Google Photos is excellent at making cloud backups effortless, but it’s missing a crucial control: a per-item “Don’t back up this” option. With cameras capturing massive 4K and 8K clips, one or two casual videos can quickly fill up cloud storage. A smarter backup switch would solve this problem, which is only getting bigger.
Currently, Photos backs up nearly everything in the DCIM camera folder unless you jump through hoops. This approach was fine when unlimited storage existed, but now every megabyte matters. For users on the free 15GB tier or popular 200GB Google One plan, indiscriminate uploads turn a convenience into a quota panic.

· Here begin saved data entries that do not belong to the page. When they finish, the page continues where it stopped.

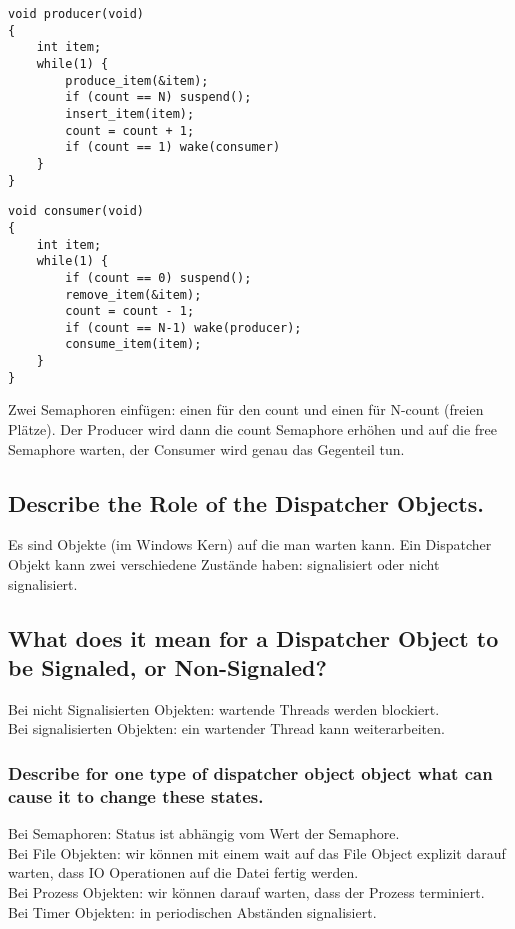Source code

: \begin{minipage}{.5\textwidth}
    \begin{lstlisting}
void producer(void)
{
    int item;
    while(1) {
        produce_item(&item);
        if (count == N) suspend();
        insert_item(item);
        count = count + 1;
        if (count == 1) wake(consumer)
    }
}
    \end{lstlisting}
    \end{minipage}
    \begin{minipage}{.5\textwidth}
    \begin{lstlisting}
void consumer(void)
{
    int item;
    while(1) {
        if (count == 0) suspend();
        remove_item(&item);
        count = count - 1;
        if (count == N-1) wake(producer);
        consume_item(item);
    }
}
    \end{lstlisting}
    \end{minipage}

Zwei Semaphoren einfügen: einen für den count und einen für N-count (freien Plätze).
Der Producer wird dann die count Semaphore erhöhen und auf die free Semaphore warten, der Consumer wird genau das Gegenteil tun.

\subsection{Describe the Role of the Dispatcher Objects.}
Es sind Objekte (im Windows Kern) auf die man warten kann.
Ein Dispatcher Objekt kann zwei verschiedene Zustände haben: signalisiert oder nicht signalisiert.

\subsection{What does it mean for a Dispatcher Object to be Signaled, or Non-Signaled?}
Bei nicht Signalisierten Objekten: wartende Threads werden blockiert.\\
\unsure Bei signalisierten Objekten: ein wartender Thread kann weiterarbeiten.

\subsubsection{Describe for one type of dispatcher object object what can cause it to change these states.}
Bei Semaphoren: Status ist abhängig vom Wert der Semaphore.\\
Bei File Objekten: wir können mit einem wait auf das File Object explizit darauf warten, dass IO Operationen auf die Datei fertig werden.\\
Bei Prozess Objekten: wir können darauf warten, dass der Prozess terminiert.\\
Bei Timer Objekten: in periodischen Abständen signalisiert.

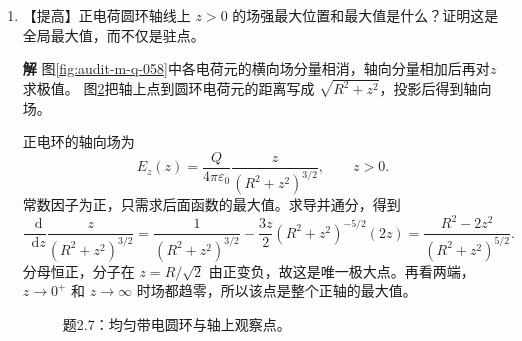\documentclass[11pt,openany,fontset=fandol]{ctexbook}
\theoremstyle{plain}\newtheorem{theorem}{定理}[chapter]\newtheorem{proposition}[theorem]{命题}
\theoremstyle{definition}\newtheorem{definition}{定义}[chapter]\newtheorem{example}{例}[chapter]
\theoremstyle{remark}\newtheorem*{remark}{说明}
\newcommand{\SolutionStart}{\par\nobreak\medskip\nobreak\noindent\textbf{解}\quad\ignorespaces}
\newenvironment{solution}{\SolutionStart}{\par\medskip}
\newcommand{\dd}{\mathop{}\!\mathrm d}\newcommand{\ii}{\mathrm i}\newcommand{\ee}{\mathrm e}
\begin{document}
\begin{enumerate}[label=2.\arabic*]
\begin{solution}
\begin{figure}[H]\centering
{}
\caption{题2.6：引力中心 $F$ 位于焦点，标出的两个距离均从 $F$ 量起。}\label{fig:ex-2-6}
\end{figure}

用近心点检验：该点径向速度为零、横向速度 $h/R$，所以 $\mathcal E=h^2/(2R^2)-\mu/R=3\mu/(4R)-\mu/R=-\mu/(4R)$。远心点以速度 $h/(3R)$ 代入，也得到同一能量。

以焦点为原点的近、远距离不能误当成椭圆半轴；图中的不对称位置正好确定偏心率。
\end{solution}

\item \begin{minipage}[t]{\linewidth}
【提高】正电荷圆环轴线上 $z>0$ 的场强最大位置和最大值是什么？证明这是全局最大值，而不仅是驻点。

\end{minipage}

\begin{solution}
图\ref{fig:audit-m-q-058}中各电荷元的横向场分量相消，轴向分量相加后再对$z$求极值。
图\ref{fig:ex-2-7}把轴上点到圆环电荷元的距离写成 $\sqrt{R^2+z^2}$，投影后得到轴向场。

正电环的轴向场为
\[
E_z(z)=\frac{Q}{4\pi\varepsilon_0}\frac{z}{(R^2+z^2)^{3/2}},\qquad z>0.
\]
常数因子为正，只需求后面函数的最大值。求导并通分，得到
\[
\frac{\dd}{\dd z}\frac{z}{(R^2+z^2)^{3/2}}
=\frac1{(R^2+z^2)^{3/2}}
-\frac{3z}{2}(R^2+z^2)^{-5/2}(2z)
=\frac{R^2-2z^2}{(R^2+z^2)^{5/2}}.
\]
分母恒正，分子在 $z=R/\sqrt2$ 由正变负，故这是唯一极大点。再看两端，$z\to0^+$ 和 $z\to\infty$ 时场都趋零，所以该点是整个正轴的最大值。

\begin{figure}[H]\centering
{}
\caption{题2.7：均匀带电圆环与轴上观察点。}\label{fig:ex-2-7}
\end{figure}


\end{solution}
\end{enumerate}
\end{document}
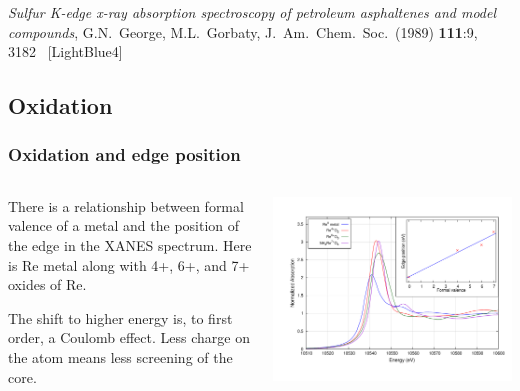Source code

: \documentclass[10pt, xcolor=x11names, compress]{beamer}
\begin{document}
\begin{frame}
\begin{columns}
\begin{column}{0.6\linewidth}
    \end{column}    
  \end{columns}

  \begin{bottomnote}[0.5][19] 
    \textit{Sulfur K-edge x-ray absorption spectroscopy of petroleum
    asphaltenes and model compounds},
    G.N.\ George, M.L.\ Gorbaty,
    J.\ Am.\ Chem.\ Soc.\ (1989) \textbf{111}:9, 3182~
    [LightBlue4]
  \end{bottomnote}
\end{frame}

\subsection{Oxidation}
\begin{frame}
  \frametitle{Oxidation and edge position}

  \small

  \begin{columns}
    \begin{column}{0.4\linewidth}
      There is a relationship between formal valence of a metal and the
      position of the edge in the XANES spectrum.  Here is Re metal along
      with 4+, 6+, and 7+ oxides of Re.

      \smallskip

      The shift to higher energy is, to first order, a Coulomb effect.
      Less charge on the atom means less screening of the core.
    \end{column}
    \begin{column}{0.6\linewidth}
      \includegraphics[width=\linewidth]{images/Re_valence.pdf}
    \end{column}
  \end{columns}
  


\end{frame}
\end{document}
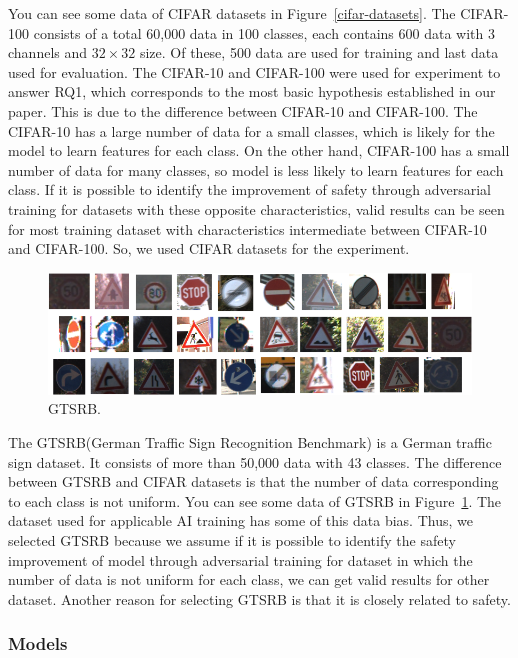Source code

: \documentclass[journal,article,submit,moreauthors,pdftex]{Definitions/mdpi}
\begin{document}
You can see some data of CIFAR datasets in Figure~\ref{cifar-datasets}.
The CIFAR-100 consists of a total 60,000 data in 100 classes, each contains 600 data with 3 channels and \begin{math}{32\times 32}\end{math} size. Of these, 500 data are used for training and last data used for evaluation.
The CIFAR-10 and CIFAR-100 were used for experiment to answer RQ1, which corresponds to the most basic hypothesis established in our paper.
This is due to the difference between CIFAR-10 and CIFAR-100. The CIFAR-10 has a large number of data for a small classes, which is likely for the model to learn features for each class.
On the other hand, CIFAR-100 has a small number of data for many classes, so model is less likely to learn features for each class.
If it is possible to identify the improvement of safety through adversarial training for datasets with these opposite characteristics, valid results can be seen for most training dataset with characteristics intermediate between CIFAR-10 and CIFAR-100. So, we used CIFAR datasets for the experiment.

\begin{figure}[H]
\includegraphics[width=13 cm]{Definitions/gtsrb-dataset.png}
\caption{GTSRB.\label{gtsrb-dataset}}
\end{figure} 

The GTSRB(German Traffic Sign Recognition Benchmark) is a German traffic sign dataset. It consists of more than 50,000 data with 43 classes.
The difference between GTSRB and CIFAR datasets is that the number of data corresponding to each class is not uniform.
You can see some data of GTSRB in Figure~\ref{gtsrb-dataset}.
The dataset used for applicable AI training has some of this data bias.
Thus, we selected GTSRB because we assume if it is possible to identify the safety improvement of model through adversarial training for dataset in which the number of data is not uniform for each class, we can get valid results for other dataset.
Another reason for selecting GTSRB is that it is closely related to safety.

\subsubsection{Models}
\end{document}
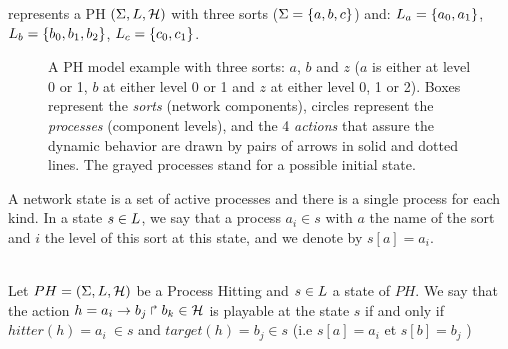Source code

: \begin{example*}
 represents a PH $(\Sigma,L,\mathcal{H})$ with three sorts
($\Sigma = \{a, b, c\}$) and:
$L_a = \{a_0, a_1\}$,
$L_b = \{b_0, b_1, b_2\}$,
$L_c = \{c_0, c_1\}$.
\begin{figure}[ht]
\centering
{}
\caption{\label{fig:ph} 
A PH model example with three sorts: $a$, $b$ and $z$ ($a$ is either at level 0 or 1, $b$ at either level 0 or 1 and $z$ at either level 0, 1 or 2). Boxes represent the \emph{sorts} (network components), circles represent the \emph{processes} (component levels), and the 4 \emph{actions} that assure the dynamic behavior are drawn by pairs of arrows in solid and dotted lines. The grayed processes stand for a possible initial state.
}
\end{figure}
\end{example*}
A network state is a set of active processes and there is a single process for each kind. In a state $ s \in L$, we say that a process $ a_i \in s$ with $ a $ the name of the sort and $ i $ the level of this sort at this state, and we denote by $s[a]= a_i$.

\begin{definition} 
\label{def:playableAction}\\
Let $PH = (\Sigma,L,\mathcal{H})$ be a Process Hitting and $s \in L$ a state of $PH$. We say that the action $h = a_i\rightarrow b_j\Rsh b_k \in \mathcal{H}$ is playable at the state $s$ if and only if $hitter(h)=a_i ~ \in s$ and $target(h)=b_j \in s$ (i.e $s[a]=a_i$ et $s[b]=b_j$ ) \\

\end{definition}

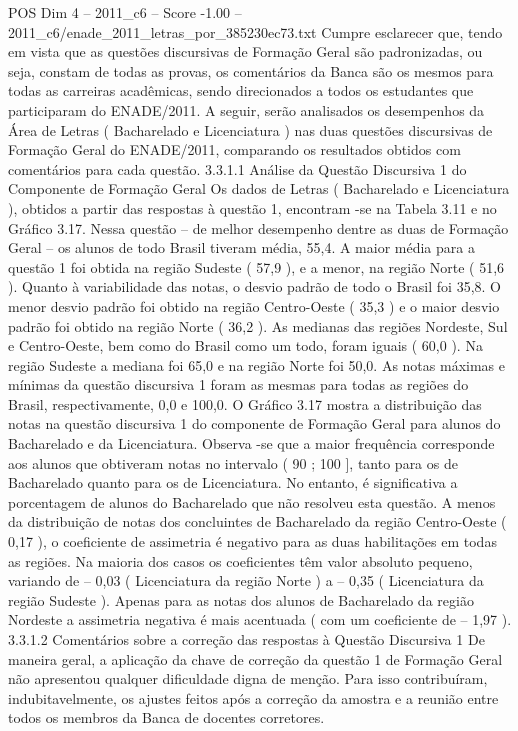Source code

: \begin{textsample}{POS Dim 4 – 2011\_c6 – Score -1.00 – 2011\_c6/enade\_2011\_letras\_por\_385230ec73.txt}
Cumpre esclarecer que, tendo em vista que as questões discursivas de Formação Geral são padronizadas, ou seja, constam de todas as provas, os comentários da Banca são os mesmos para todas as carreiras acadêmicas, sendo direcionados a todos os estudantes que participaram do ENADE/2011.
A seguir, serão analisados os desempenhos da Área de Letras ( Bacharelado e Licenciatura ) nas duas questões discursivas de Formação Geral do ENADE/2011, comparando os resultados obtidos com comentários para cada questão. 3.3.1.1 Análise da Questão Discursiva 1 do Componente de Formação Geral Os dados de Letras ( Bacharelado e Licenciatura ), obtidos a partir das respostas à questão 1, encontram -se na Tabela 3.11 e no Gráfico 3.17.
Nessa questão – de melhor desempenho dentre as duas de Formação Geral – os alunos de todo Brasil tiveram média, 55,4.
A maior média para a questão 1 foi obtida na região Sudeste ( 57,9 ), e a menor, na região Norte ( 51,6 ).
Quanto à variabilidade das notas, o desvio padrão de todo o Brasil foi 35,8.
O menor desvio padrão foi obtido na região Centro-Oeste ( 35,3 ) e o maior desvio padrão foi obtido na região Norte ( 36,2 ).
As medianas das regiões Nordeste, Sul e Centro-Oeste, bem como do Brasil como um todo, foram iguais ( 60,0 ).
Na região Sudeste a mediana foi 65,0 e na região Norte foi 50,0.
As notas máximas e mínimas da questão discursiva 1 foram as mesmas para todas as regiões do Brasil, respectivamente, 0,0 e 100,0.
O Gráfico 3.17 mostra a distribuição das notas na questão discursiva 1 do componente de Formação Geral para alunos do Bacharelado e da Licenciatura.
Observa -se que a maior frequência corresponde aos alunos que obtiveram notas no intervalo ( 90 ; 100 ], tanto para os de Bacharelado quanto para os de Licenciatura.
No entanto, é significativa a porcentagem de alunos do Bacharelado que não resolveu esta questão.
A menos da distribuição de notas dos concluintes de Bacharelado da região Centro-Oeste ( 0,17 ), o coeficiente de assimetria é negativo para as duas habilitações em todas as regiões.
Na maioria dos casos os coeficientes têm valor absoluto pequeno, variando de – 0,03 ( Licenciatura da região Norte ) a – 0,35 ( Licenciatura da região Sudeste ).
Apenas para as notas dos alunos de Bacharelado da região Nordeste a assimetria negativa é mais acentuada ( com um coeficiente de – 1,97 ). 3.3.1.2 Comentários sobre a correção das respostas à Questão Discursiva 1 De maneira geral, a aplicação da chave de correção da questão 1 de Formação Geral não apresentou qualquer dificuldade digna de menção.
Para isso contribuíram, indubitavelmente, os ajustes feitos após a correção da amostra e a reunião entre todos os membros da Banca de docentes corretores.

\end{textsample}
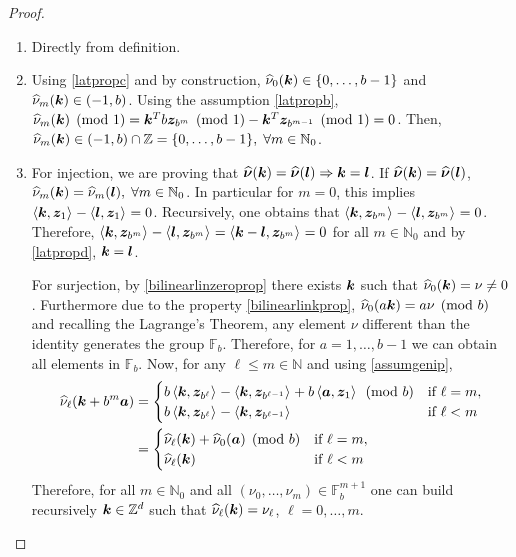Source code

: \documentclass[graybox]{svmult}
\newcommand{\Z}{\mathbb{Z}} %
\newcommand{\N}{\mathbb{N}} %
\newcommand{\F}{\mathbb{F}} %
\newcommand{\bsz}{\boldsymbol{z}}    %
\begin{document}
\begin{proof}
\begin{enumerate}
\item Directly from definition.
\item Using \eqref{latpropc} and by construction, $\widehat{\nu}_0(\boldsymbol{k})\in\{0,\dots,b-1\}$ and $\widehat{\nu}_m(\boldsymbol{k})\in (-1,b)$. Using the assumption \eqref{latpropb}, $\hnu_m(\bsk)\pmod 1=\bsk^Tb\bsz_{b^m}\pmod 1-\bsk^T\bsz_{b^{m-1}}\pmod 1=0$. Then, $\hnu_m(\bsk)\in (-1,b)\cap\Z=\{0,\dots,b-1\},\;\forall m\in\N_0$.

\item For injection, we are proving that $\widehat{\boldsymbol{\nu}}(\boldsymbol{k})=\widehat{\boldsymbol{\nu}}(\boldsymbol{l}) \Rightarrow \boldsymbol{k} = \boldsymbol{l}$. If $\widehat{\boldsymbol{\nu}}(\boldsymbol{k})=\widehat{\boldsymbol{\nu}}(\boldsymbol{l})$, $\hnu_m(\bsk)=\hnu_m(\bsl),\;\forall m\in\N_0$. In particular for $m=0$, this implies $\ip{\bsk}{\bsz_1}-\ip{\bsl}{\bsz_1}=0$. Recursively, one obtains that $\ip{\bsk}{\bsz_{b^m}}-\ip{\bsl}{\bsz_{b^m}}=0$. Therefore, $\ip{\bsk}{\bsz_{b^{m}}}-\ip{\bsl}{\bsz_{b^{m}}}=\ip{\bsk-\bsl}{\bsz_{b^{m}}}=0$ for all $m\in\N_0$ and by \eqref{latpropd}, $\boldsymbol{k}=\boldsymbol{l}$.

For surjection, by \eqref{bilinearlinzeroprop} there exists $\boldsymbol{k}$ such that $\widehat{\nu}_0(\boldsymbol{k})=\nu\neq 0$. Furthermore due to the property \eqref{bilinearlinkprop}, $\widehat{\nu}_0(a\boldsymbol{k})=a\nu \pmod b$ and recalling the Lagrange's Theorem, any element $\nu$ different than the identity generates the group $\F_b$. Therefore, for $a=1,\dots,b-1$ we can obtain all elements in $\F_b$. Now, for any $\ell\leq m\in\N$ and using \eqref{assumgenip},
\begin{align*}
\hnu_\ell(\bsk+b^m\bsa)&=
\begin{cases}
b\ip{\bsk}{\bsz_{b^\ell}}-\ip{\bsk}{\bsz_{b^{\ell-1}}}+b\ip{\bsa}{\bsz_{1}} \pmod b  &\mbox{if } \ell=m, \\
b\ip{\bsk}{\bsz_{b^\ell}}-\ip{\bsk}{\bsz_{b^{\ell-1}}} &\mbox{if } \ell<m   \end{cases}\\
&=
\begin{cases}
\hnu_\ell(\bsk)+\hnu_0(\bsa) \pmod b  &\mbox{if } \ell=m, \\
\hnu_\ell(\bsk) &\mbox{if } \ell<m   \end{cases}\\
\end{align*}%
Therefore, for all $m\in \N_0$ and all $(\nu_0,\dots,\nu_m) \in \F_b^{m+1}$ one can build recursively $\bsk \in \Z^d$ such that  $\widehat{\nu}_\ell(\boldsymbol{k})=\nu_\ell$, $\ell=0,\dots,m$.


\end{enumerate}
\end{proof}
\end{document}
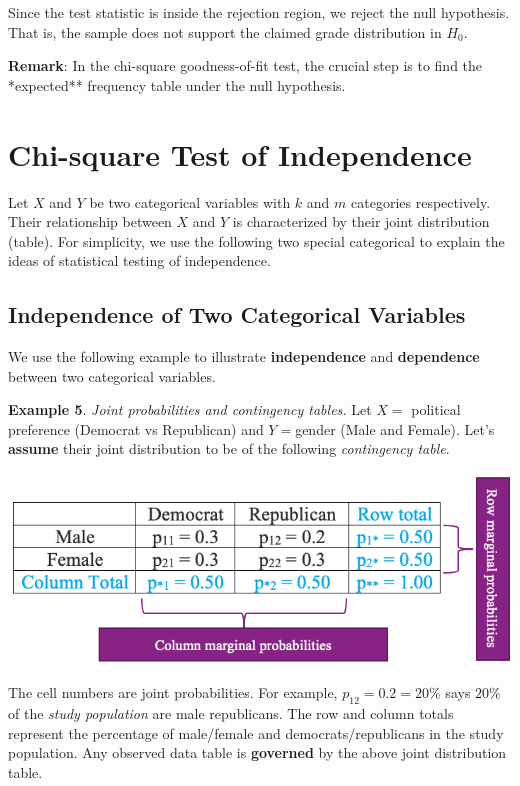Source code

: \documentclass[
]{book}
\begin{document}
Since the test statistic is inside the rejection region, we reject the null hypothesis. That is, the sample does not support the claimed grade distribution in \(H_0\).

\textbf{Remark}: In the chi-square goodness-of-fit test, the crucial step is to find the *expected** frequency table under the null hypothesis.

\hypertarget{chi-square-test-of-independence}{%
\section{Chi-square Test of Independence}\label{chi-square-test-of-independence}}

Let \(X\) and \(Y\) be two categorical variables with \(k\) and \(m\) categories respectively. Their relationship between \(X\) and \(Y\) is characterized by their joint distribution (table). For simplicity, we use the following two special categorical to explain the ideas of statistical testing of independence.

\hypertarget{independence-of-two-categorical-variables}{%
\subsection{Independence of Two Categorical Variables}\label{independence-of-two-categorical-variables}}

We use the following example to illustrate \textbf{independence} and \textbf{dependence} between two categorical variables.

\textbf{Example 5}. \emph{Joint probabilities and contingency tables.} Let \(X =\) political preference (Democrat vs Republican) and \(Y =\)gender (Male and Female). Let's \textbf{assume} their joint distribution to be of the following \emph{contingency table}.

\begin{center}\includegraphics[width=0.65\linewidth]{week13/twoWayContingencyTable} \end{center}

The cell numbers are joint probabilities. For example, \(p_{12} = 0.2 = 20\%\) says \(20\%\) of the \emph{study population} are male republicans. The row and column totals represent the percentage of male/female and democrats/republicans in the study population. Any observed data table is \textbf{governed} by the above joint distribution table.
\end{document}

The problem is twofold: modern cameras are storage monsters, and content creation is skyrocketing. Industry analysts project over a trillion images captured annually worldwide, with video growth even steeper thanks to higher frame rates and HDR formats. When volume and file sizes surge, backups need more nuance than a binary on/off switch.
While Google Photos offers some selective backup controls, none of them are true per-item controls for the core camera roll. Users must use workarounds like shuffling big files out of DCIM or stashing non-sensitive clips in Locked Folder to avoid upload. Neither method is intuitive, quick, or safe enough for everyday use.
The feature that would fix it is a one-tap “Don’t back up this” button on each photo and video, visible alongside existing info and edit controls. Tapping it would keep that specific item local-only while leaving everything else on autopilot. A smart prompt based on file size could ask users whether to back it up now, skip once, or always skip similar large files.
From an engineering standpoint, this is hardly moonshot territory. Implementing a local ignore list tied to media IDs and content hashes would persist across scans. Clear safeguards like warnings before deleting any local-only item would prevent accidental loss.